In the listing beneath this line, copy exactly the lines starting with the one containing "fontinalis). Susquehanna River Symposium, Bucknell University." and going on through the one containing "Trout in Pennsylvania.".

○ ○ ○ ○ ○ ○ ○

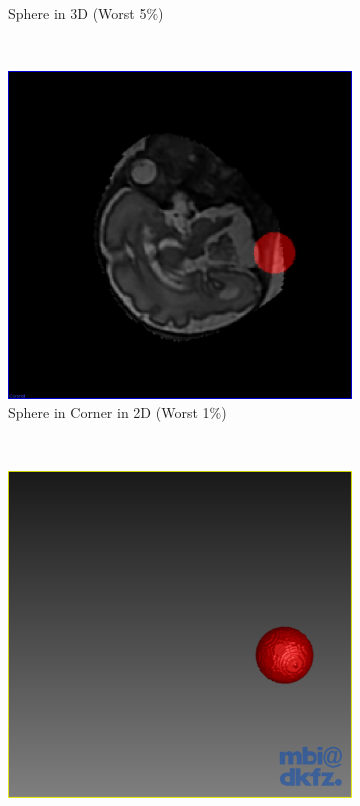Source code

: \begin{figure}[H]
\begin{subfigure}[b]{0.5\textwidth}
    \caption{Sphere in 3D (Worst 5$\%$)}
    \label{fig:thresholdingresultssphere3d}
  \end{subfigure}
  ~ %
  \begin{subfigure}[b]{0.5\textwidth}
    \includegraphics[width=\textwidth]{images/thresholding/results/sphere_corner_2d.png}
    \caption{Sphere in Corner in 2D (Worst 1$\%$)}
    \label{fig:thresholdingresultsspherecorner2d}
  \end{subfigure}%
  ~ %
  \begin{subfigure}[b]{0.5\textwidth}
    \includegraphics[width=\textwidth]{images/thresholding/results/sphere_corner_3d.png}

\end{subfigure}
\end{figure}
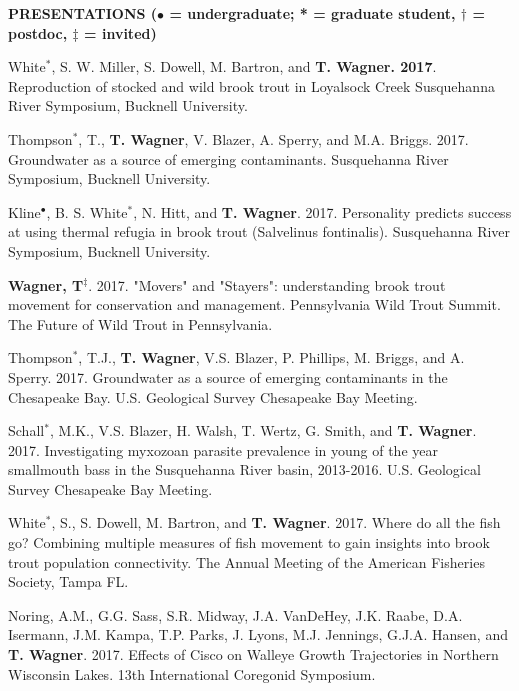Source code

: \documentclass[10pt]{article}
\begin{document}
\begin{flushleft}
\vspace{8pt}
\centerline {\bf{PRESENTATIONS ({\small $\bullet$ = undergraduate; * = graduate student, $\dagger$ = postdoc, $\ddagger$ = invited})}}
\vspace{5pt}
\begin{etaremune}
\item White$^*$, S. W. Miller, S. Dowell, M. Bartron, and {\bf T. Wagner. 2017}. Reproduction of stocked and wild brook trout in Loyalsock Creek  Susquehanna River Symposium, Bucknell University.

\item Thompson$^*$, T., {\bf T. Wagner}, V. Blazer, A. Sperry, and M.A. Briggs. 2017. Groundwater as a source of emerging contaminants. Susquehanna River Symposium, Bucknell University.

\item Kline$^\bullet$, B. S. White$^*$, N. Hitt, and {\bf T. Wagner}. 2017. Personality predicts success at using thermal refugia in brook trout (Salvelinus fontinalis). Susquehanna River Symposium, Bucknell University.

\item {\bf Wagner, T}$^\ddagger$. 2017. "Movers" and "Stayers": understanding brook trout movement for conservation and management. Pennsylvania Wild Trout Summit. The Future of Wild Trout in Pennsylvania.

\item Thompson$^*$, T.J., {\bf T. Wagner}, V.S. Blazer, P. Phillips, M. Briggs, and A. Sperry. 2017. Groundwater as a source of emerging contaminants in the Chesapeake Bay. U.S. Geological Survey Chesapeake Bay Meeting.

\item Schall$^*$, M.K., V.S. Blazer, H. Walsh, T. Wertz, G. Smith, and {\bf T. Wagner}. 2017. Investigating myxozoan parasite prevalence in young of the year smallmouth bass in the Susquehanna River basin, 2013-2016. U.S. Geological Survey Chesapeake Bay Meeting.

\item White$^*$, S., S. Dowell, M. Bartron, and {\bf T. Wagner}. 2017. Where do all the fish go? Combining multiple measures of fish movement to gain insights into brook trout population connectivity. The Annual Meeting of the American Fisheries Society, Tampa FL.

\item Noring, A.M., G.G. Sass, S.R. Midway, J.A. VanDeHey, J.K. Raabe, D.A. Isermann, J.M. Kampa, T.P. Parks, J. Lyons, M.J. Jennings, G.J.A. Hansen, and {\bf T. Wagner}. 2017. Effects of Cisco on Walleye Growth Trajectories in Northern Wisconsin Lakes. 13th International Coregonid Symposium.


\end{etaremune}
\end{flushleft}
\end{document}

○ ○ ○ ○ ○ ○ ○

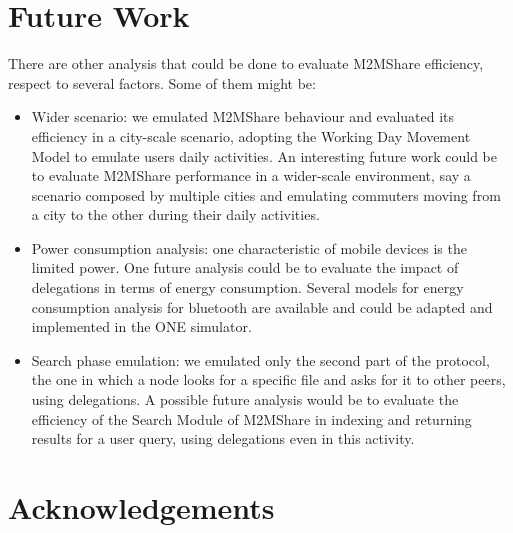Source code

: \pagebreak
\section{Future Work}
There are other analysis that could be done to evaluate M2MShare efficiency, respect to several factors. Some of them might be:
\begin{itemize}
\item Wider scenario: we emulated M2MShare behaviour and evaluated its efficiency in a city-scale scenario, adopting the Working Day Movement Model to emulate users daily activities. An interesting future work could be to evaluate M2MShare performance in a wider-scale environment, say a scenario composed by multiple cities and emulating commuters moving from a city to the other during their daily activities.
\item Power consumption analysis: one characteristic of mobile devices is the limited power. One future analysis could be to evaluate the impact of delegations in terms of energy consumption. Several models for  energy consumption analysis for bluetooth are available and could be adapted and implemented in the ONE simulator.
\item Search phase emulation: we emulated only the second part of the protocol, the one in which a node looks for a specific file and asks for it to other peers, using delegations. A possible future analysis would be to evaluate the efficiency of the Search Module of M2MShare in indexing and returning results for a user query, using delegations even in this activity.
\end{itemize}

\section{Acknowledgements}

○ ○ ○ ○ ○ ○ ○

■ THE ANSWER:
\item Kline$^\bullet$, B. S. White$^*$, N. Hitt, and {\bf T. Wagner}. 2017. Personality predicts success at using thermal refugia in brook trout (Salvelinus fontinalis). Susquehanna River Symposium, Bucknell University.

\item {\bf Wagner, T}$^\ddagger$. 2017. "Movers" and "Stayers": understanding brook trout movement for conservation and management. Pennsylvania Wild Trout Summit. The Future of Wild Trout in Pennsylvania.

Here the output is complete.